Department of Organization and Human Resources Management, École des Sciences de la Gestion, Université du Québec à Montréal, Montréal, QC, Canada.
JMIR Med Inform. 2019 Mar 25;7(1):e11211. doi: 10.2196/11211.
Traditionally, health information has been mainly kept in paper-based records. This has deeply changed throughout approximately the last three decades with the widespread use of multiple health information technologies. The digitization of health care systems contributes to improving health care delivery. However, it also exposes health records to security and privacy breaches inherently related to information technology (IT). Thus, health care organizations willing to leverage IT for improved health care delivery need to put in place IT security and privacy measures consistent with their use of IT resources.
In this study, 2 main objectives are pursued: (1) to assess the state of the implementation of IT security and privacy practices in European hospitals and (2) to assess to what extent these hospitals enhance their IT security and privacy practices as they move from paper-based systems toward fully electronic-based systems.
Drawing on data from the European Commission electronic health survey, we performed a cluster analysis based on IT security and privacy practices implemented in 1723 European hospitals. We also developed an IT security index, a compounded measure of implemented IT security and privacy practices, and compared it with the hospitals' level in their transition from a paper-based system toward a fully electronic-based system.

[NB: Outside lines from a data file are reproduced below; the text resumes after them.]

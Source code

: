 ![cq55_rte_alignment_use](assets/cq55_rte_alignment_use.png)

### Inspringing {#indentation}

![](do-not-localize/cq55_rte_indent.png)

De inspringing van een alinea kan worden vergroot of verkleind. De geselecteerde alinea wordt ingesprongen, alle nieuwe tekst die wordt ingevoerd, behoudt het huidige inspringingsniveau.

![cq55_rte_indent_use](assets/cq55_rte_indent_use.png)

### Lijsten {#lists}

A total of 3 clearly distinct patterns of health IT-related security and privacy practices were unveiled. These patterns, as well as the IT security index, indicate that most of the sampled hospitals (70.2%) failed to implement basic security and privacy measures consistent with their digitization level.
Even though, on average, the most electronically advanced hospitals display a higher IT security index than hospitals where the paper system still dominates, surprisingly, it appears that the enhancement of IT security and privacy practices as the health information digitization advances in European hospitals is neither systematic nor strong enough regarding the IT-security requirements. This study will contribute to raising awareness among hospitals' managers as to the importance of enhancing their IT security and privacy measures so that they can keep up with the security threats inherently related to the digitization of health care organizations.

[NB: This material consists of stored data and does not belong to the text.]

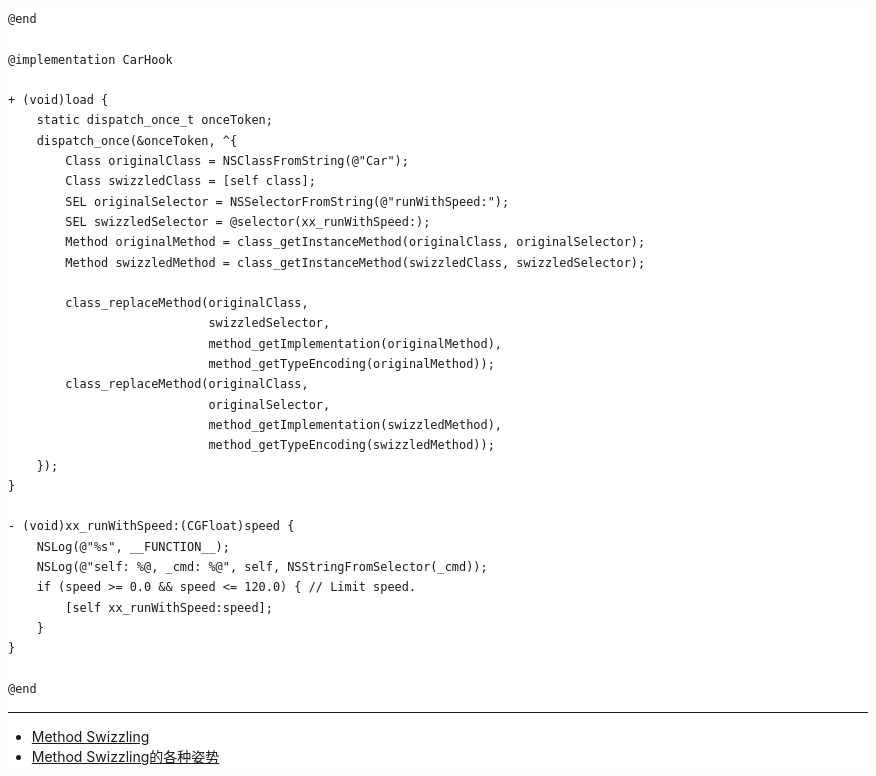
 ```ObjC
@end

@implementation CarHook

+ (void)load {
    static dispatch_once_t onceToken;
    dispatch_once(&onceToken, ^{
        Class originalClass = NSClassFromString(@"Car");
        Class swizzledClass = [self class];
        SEL originalSelector = NSSelectorFromString(@"runWithSpeed:");
        SEL swizzledSelector = @selector(xx_runWithSpeed:);
        Method originalMethod = class_getInstanceMethod(originalClass, originalSelector);
        Method swizzledMethod = class_getInstanceMethod(swizzledClass, swizzledSelector);
        
        class_replaceMethod(originalClass,
                            swizzledSelector,
                            method_getImplementation(originalMethod),
                            method_getTypeEncoding(originalMethod));
        class_replaceMethod(originalClass,
                            originalSelector,
                            method_getImplementation(swizzledMethod),
                            method_getTypeEncoding(swizzledMethod));
    });
}

- (void)xx_runWithSpeed:(CGFloat)speed {
    NSLog(@"%s", __FUNCTION__);
    NSLog(@"self: %@, _cmd: %@", self, NSStringFromSelector(_cmd));
    if (speed >= 0.0 && speed <= 120.0) { // Limit speed.
        [self xx_runWithSpeed:speed];
    }
}

@end
```

****

- [Method Swizzling](https://nshipster.cn/method-swizzling/)
- [Method Swizzling的各种姿势](http://www.cocoachina.com/ios/20160826/17422.html)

传统上,健康信息主要保存在纸质记录中。在过去大约三十年里,随着多种健康信息技术的广泛使用,这种情况发生了深刻变化。医疗保健系统的数字化有助于改善医疗服务的提供。然而,它也使健康记录面临与信息技术(IT)固有相关的安全和隐私泄露风险。因此,希望利用信息技术改善医疗服务的医疗机构需要制定与其IT资源使用相一致的IT安全和隐私措施。
本研究追求两个主要目标:(1)评估欧洲医院IT安全和隐私实践的实施状况;(2)评估这些医院在从纸质系统向完全电子化系统转变过程中,在多大程度上加强其IT安全和隐私实践。
利用欧盟委员会电子健康调查的数据,我们基于1723家欧洲医院实施的IT安全和隐私实践进行了聚类分析。我们还开发了一个IT安全指数,这是对已实施的IT安全和隐私实践的综合衡量,并将其与医院从纸质系统向完全电子化系统转变的水平进行比较。
共揭示了3种明显不同的与健康IT相关的安全和隐私实践模式。这些模式以及IT安全指数表明,大多数抽样医院(70.2%)未能实施与其数字化水平相一致的基本安全和隐私措施。
尽管平均而言,电子信息化程度最高的医院的IT安全指数高于纸质系统仍占主导的医院,但令人惊讶的是,随着欧洲医院健康信息数字化的推进,在IT安全要求方面,IT安全和隐私实践的增强既不系统也不够有力。本研究将有助于提高医院管理者对加强其IT安全和隐私措施重要性的认识,以便他们能够应对与医疗保健机构数字化固有相关的安全威胁。